By writing about why the work is stopped, I can learn about myself and my relationship with work. In other words, it can get me unstuck now, and help me avoid being stuck in the future.

But what happens when you don’t know what to write about? When your Liminal Journaling is just as stuck as your productivity is?

💡Use the Productivity Paralysis Checklist 💡

👆 That’s your weekend upgrade

Work through these questions if your productivity is stuck.

1. Is the task unclear?

A well-formed task should start with a verb and clearly state what you need to do. “Jackson email” is not a clear task. “Respond to email from Jed Jackson about management concerns” is much better. When you read it, you’ll know what to do and why. And if your email client allows, include a direct link to the email. That makes it practically foolproof.

“But R.J., I know what ‘Jackson email’ means.”

You may know that now. But you won’t know it tomorrow. You’ll be lucky if you know by the end of today.

Write tasks so clearly that someone else would know exactly what to do. (Because by tomorrow, you essentially are someone else!)

2. Do you need to break the task down further?

Let’s revisit our “Respond to email from Jed Jackson about management concerns” task. What happens when you open the email back up and find that Jed needs a list of your clients, an invoice for the Peterman project, tickets to the fundraising gala, and your detailed opinion on who he should hire for Andrea’s old job?

Whoops. Your task was written clearly, but it’s really several tasks. You close the email, reminding yourself to allow more time the next time you open it.

But, of course, you won’t remember to allow more time. Don’t trust your memory. Instead, break the task down into the actual tasks you need to complete. Prepare client list to send to Jed. Buy tickets to the fundraising gala. And so forth. Make them subtasks to the original if you like, but make sure they’re clear and doable on their own.

3. Do you have the correct context clear in your mind?

You won’t succeed at preparing a client list if the client spreadsheet is on your work computer and you’re sitting on a train with only your phone. And you won’t get those gala tickets if you need to physically buy them from Marla in the next office down the hall, but you’re sitting at your desk and Marla’s not in today.

Some tasks have to be done in a certain place, at a certain time, with a specific person, or using a specific tool. If you’re hung up because you’re never in the right context, get that fixed!
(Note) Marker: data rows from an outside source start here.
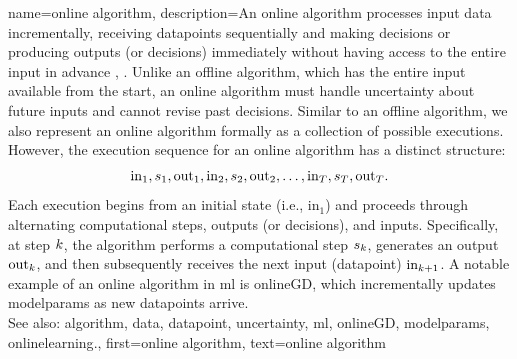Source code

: {name={online algorithm},
	description={An online \gls{algorithm} processes input \gls{data} incrementally, 
		receiving \glspl{datapoint} sequentially and making decisions or producing outputs (or decisions) immediately 
		without having access to the entire input in advance \cite{PredictionLearningGames}, \cite{HazanOCO}. 
		Unlike an offline \gls{algorithm}, which has the entire input available from the start, an online \gls{algorithm} 
		must handle \gls{uncertainty} about future inputs and cannot revise past decisions. Similar to an 
		offline \gls{algorithm}, we also represent an online \gls{algorithm} formally as a collection of possible 
		executions. However, the execution sequence for an online \gls{algorithm} has a distinct structure:
		$${\rm in}_{1},s_1,{\rm out}_{1},{\rm in}_{2},s_2,{\rm out}_{2},\ldots,{\rm in}_{T},s_T,{\rm out}_{T}.$$ 
		Each execution begins from an initial state (i.e., \(\text{in}_{1}\)) and proceeds through alternating 
		computational steps, outputs (or decisions), and inputs. Specifically, at step \(k\), 
		the \gls{algorithm} performs a computational step \(s_{k}\), generates an output \(\text{out}_{k}\), 
		and then subsequently receives the next input (\gls{datapoint}) \(\text{in}_{k+1}\). A 
		notable example of an online \gls{algorithm} in \gls{ml} is \gls{onlineGD}, which incrementally 
		updates \gls{modelparams} as new \glspl{datapoint} arrive. 
					\\ 
		See also: \gls{algorithm}, \gls{data}, \gls{datapoint}, \gls{uncertainty}, \gls{ml}, \gls{onlineGD}, \gls{modelparams}, \gls{onlinelearning}.},
	first={online algorithm},
	text={online algorithm} 
}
4. Are there any prerequisites you’re skipping?

Turns out you don’t have Peterman’s business address on file, and you won’t be getting that invoice done until you have it. Unfortunately, that relies on Mr. Peterman sending you the address. Your prerequisite here is getting in touch with him and his sending you the information you need.

Most prerequisite problems arise from mishandled “hot pan” tasks (I’m drawing here on an analogy from the excellent book Everything in Its Place). When an order is called into a restaurant kitchen, a pan goes on the stove first thing, so it’s ready to cook when the ingredients are ready.

Likewise, if I need information about the Peterman project before I can create an invoice, I should send an email to Mr. Peterman before I do anything else. Then I can get other work done while waiting for the response. Otherwise I’m stuck because I can’t move forward until the prerequisite conditions are met.

5. Is this an ongoing task that could be reframed as a recurring task?

Some tasks defy breaking down further. When I’m writing music, for instance, I can’t specify in my task list that I should write an F chord in measure 43. I just want to be prompted to do the work.

But when work is ongoing, we hesitate. It’s too big for one work session, so it never gets started in any work session.

If writing a detailed analysis of who we should hire to fill Andrea’s old job is going to require a few iterations, frame it as a recurring task. “Make a pass at detailed analysis for Andrea’s replacement” could recur, say, three times, to ensure that you give it the time and attention it requires while not being dissuaded because you can’t do it all at once.

How can Tana help?

Tana is the Tool for Thought that I use for productivity, creativity, and notes.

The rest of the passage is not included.